▶ [TASK PROMPT]
Output the lines of the records exactly, from the first through the one containing "- Template-based implementation". Omit all pictures.

▶ [Dataset excerpts]
......
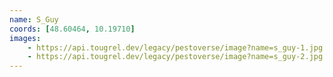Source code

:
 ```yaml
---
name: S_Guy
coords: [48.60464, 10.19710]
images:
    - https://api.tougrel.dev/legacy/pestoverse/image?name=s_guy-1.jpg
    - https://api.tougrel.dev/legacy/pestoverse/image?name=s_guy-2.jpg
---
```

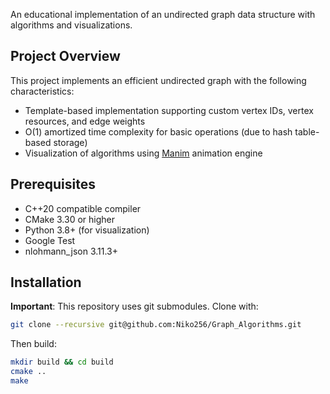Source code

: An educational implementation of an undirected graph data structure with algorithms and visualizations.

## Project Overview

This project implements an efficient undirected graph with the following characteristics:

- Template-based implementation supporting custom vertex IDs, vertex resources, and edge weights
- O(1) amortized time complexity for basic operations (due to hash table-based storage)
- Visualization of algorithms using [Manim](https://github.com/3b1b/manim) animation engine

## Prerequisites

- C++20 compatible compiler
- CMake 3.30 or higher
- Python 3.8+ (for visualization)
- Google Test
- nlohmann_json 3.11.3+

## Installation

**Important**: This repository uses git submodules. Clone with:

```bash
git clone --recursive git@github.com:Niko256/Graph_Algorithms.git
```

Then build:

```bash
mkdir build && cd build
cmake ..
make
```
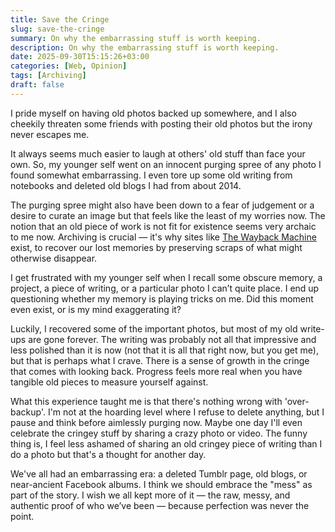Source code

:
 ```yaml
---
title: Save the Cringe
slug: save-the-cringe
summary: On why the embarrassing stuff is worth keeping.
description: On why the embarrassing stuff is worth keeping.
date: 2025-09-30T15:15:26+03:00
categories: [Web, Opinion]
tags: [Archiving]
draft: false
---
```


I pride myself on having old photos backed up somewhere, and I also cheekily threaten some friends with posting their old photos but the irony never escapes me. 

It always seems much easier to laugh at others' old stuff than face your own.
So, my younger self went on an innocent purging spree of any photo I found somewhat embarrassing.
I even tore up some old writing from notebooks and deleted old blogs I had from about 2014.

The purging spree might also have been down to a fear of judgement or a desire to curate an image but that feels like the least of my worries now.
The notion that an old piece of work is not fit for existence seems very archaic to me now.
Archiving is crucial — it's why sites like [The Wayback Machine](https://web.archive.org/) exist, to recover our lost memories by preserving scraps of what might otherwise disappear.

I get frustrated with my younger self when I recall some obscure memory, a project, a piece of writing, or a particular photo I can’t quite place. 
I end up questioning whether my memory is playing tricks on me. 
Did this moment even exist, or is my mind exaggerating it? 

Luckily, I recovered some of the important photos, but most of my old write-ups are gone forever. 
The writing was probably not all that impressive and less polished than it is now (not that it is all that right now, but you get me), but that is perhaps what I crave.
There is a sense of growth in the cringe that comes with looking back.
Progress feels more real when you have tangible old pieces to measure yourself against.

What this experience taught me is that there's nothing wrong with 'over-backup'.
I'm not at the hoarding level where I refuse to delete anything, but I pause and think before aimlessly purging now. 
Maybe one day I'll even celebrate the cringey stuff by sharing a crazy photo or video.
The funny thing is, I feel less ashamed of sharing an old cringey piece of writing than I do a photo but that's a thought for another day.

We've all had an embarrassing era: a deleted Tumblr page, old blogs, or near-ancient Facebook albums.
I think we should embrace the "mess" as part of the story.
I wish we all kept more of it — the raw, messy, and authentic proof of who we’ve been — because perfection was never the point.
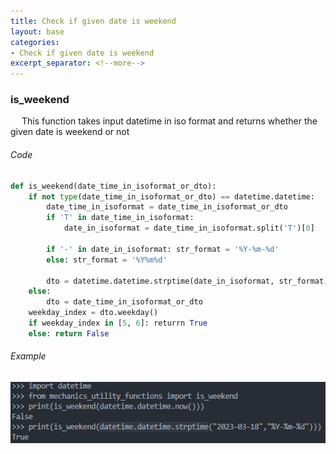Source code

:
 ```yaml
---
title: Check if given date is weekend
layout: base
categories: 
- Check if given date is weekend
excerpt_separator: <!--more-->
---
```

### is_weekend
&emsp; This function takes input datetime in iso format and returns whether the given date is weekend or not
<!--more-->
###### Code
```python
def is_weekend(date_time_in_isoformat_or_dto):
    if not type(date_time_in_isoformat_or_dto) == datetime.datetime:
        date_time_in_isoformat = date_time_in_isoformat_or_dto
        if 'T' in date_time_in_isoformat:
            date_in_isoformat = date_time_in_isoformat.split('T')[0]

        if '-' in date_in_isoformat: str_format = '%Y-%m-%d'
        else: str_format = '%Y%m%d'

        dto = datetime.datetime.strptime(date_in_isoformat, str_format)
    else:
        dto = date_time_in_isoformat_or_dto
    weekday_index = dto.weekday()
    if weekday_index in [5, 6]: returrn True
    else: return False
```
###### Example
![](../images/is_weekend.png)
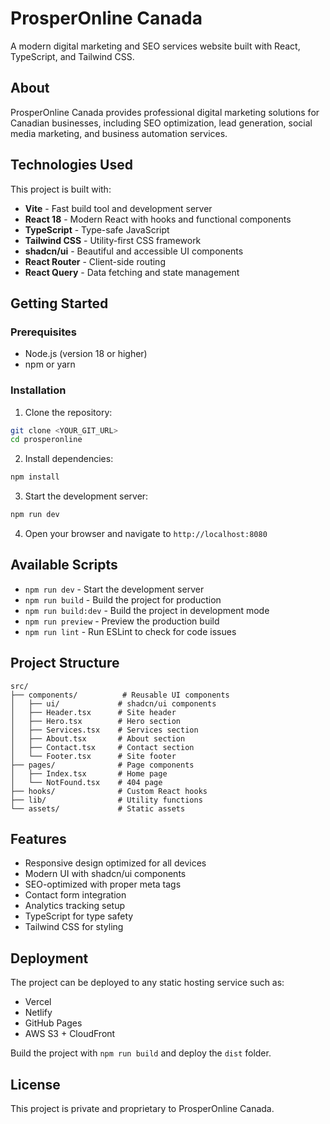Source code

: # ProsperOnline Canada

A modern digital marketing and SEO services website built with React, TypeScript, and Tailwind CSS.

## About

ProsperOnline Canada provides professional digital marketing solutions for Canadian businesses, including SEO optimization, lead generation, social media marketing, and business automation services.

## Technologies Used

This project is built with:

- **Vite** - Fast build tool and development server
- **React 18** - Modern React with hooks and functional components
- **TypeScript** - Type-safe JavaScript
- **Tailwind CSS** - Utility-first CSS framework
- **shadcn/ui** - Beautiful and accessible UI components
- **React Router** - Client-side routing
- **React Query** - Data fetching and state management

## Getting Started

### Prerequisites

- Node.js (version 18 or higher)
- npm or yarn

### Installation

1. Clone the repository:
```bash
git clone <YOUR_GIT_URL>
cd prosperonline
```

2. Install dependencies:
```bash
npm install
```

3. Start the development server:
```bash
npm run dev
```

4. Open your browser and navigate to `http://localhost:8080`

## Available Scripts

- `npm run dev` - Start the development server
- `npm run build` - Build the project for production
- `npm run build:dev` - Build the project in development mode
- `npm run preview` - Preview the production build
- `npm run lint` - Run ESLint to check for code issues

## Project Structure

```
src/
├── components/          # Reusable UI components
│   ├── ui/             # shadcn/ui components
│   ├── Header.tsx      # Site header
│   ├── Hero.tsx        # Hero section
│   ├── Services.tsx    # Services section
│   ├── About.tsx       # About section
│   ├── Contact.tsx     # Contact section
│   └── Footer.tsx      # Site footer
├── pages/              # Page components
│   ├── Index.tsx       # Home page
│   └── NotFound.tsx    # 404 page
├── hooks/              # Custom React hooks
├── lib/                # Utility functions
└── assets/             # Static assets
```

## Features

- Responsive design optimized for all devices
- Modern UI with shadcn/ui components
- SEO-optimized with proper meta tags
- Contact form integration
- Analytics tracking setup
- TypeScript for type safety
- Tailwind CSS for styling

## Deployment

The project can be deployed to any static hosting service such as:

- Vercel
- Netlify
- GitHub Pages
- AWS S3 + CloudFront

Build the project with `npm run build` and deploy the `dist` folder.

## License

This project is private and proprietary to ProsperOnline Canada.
......
▶ [WRITTEN RESPONSE]
Source code

:
 ```yaml
---
name: S_Guy
coords: [48.60464, 10.19710]
images:
    - https://api.tougrel.dev/legacy/pestoverse/image?name=s_guy-1.jpg
    - https://api.tougrel.dev/legacy/pestoverse/image?name=s_guy-2.jpg
---
```

Source code

: An educational implementation of an undirected graph data structure with algorithms and visualizations.

## Project Overview

This project implements an efficient undirected graph with the following characteristics:

- Template-based implementation supporting custom vertex IDs, vertex resources, and edge weights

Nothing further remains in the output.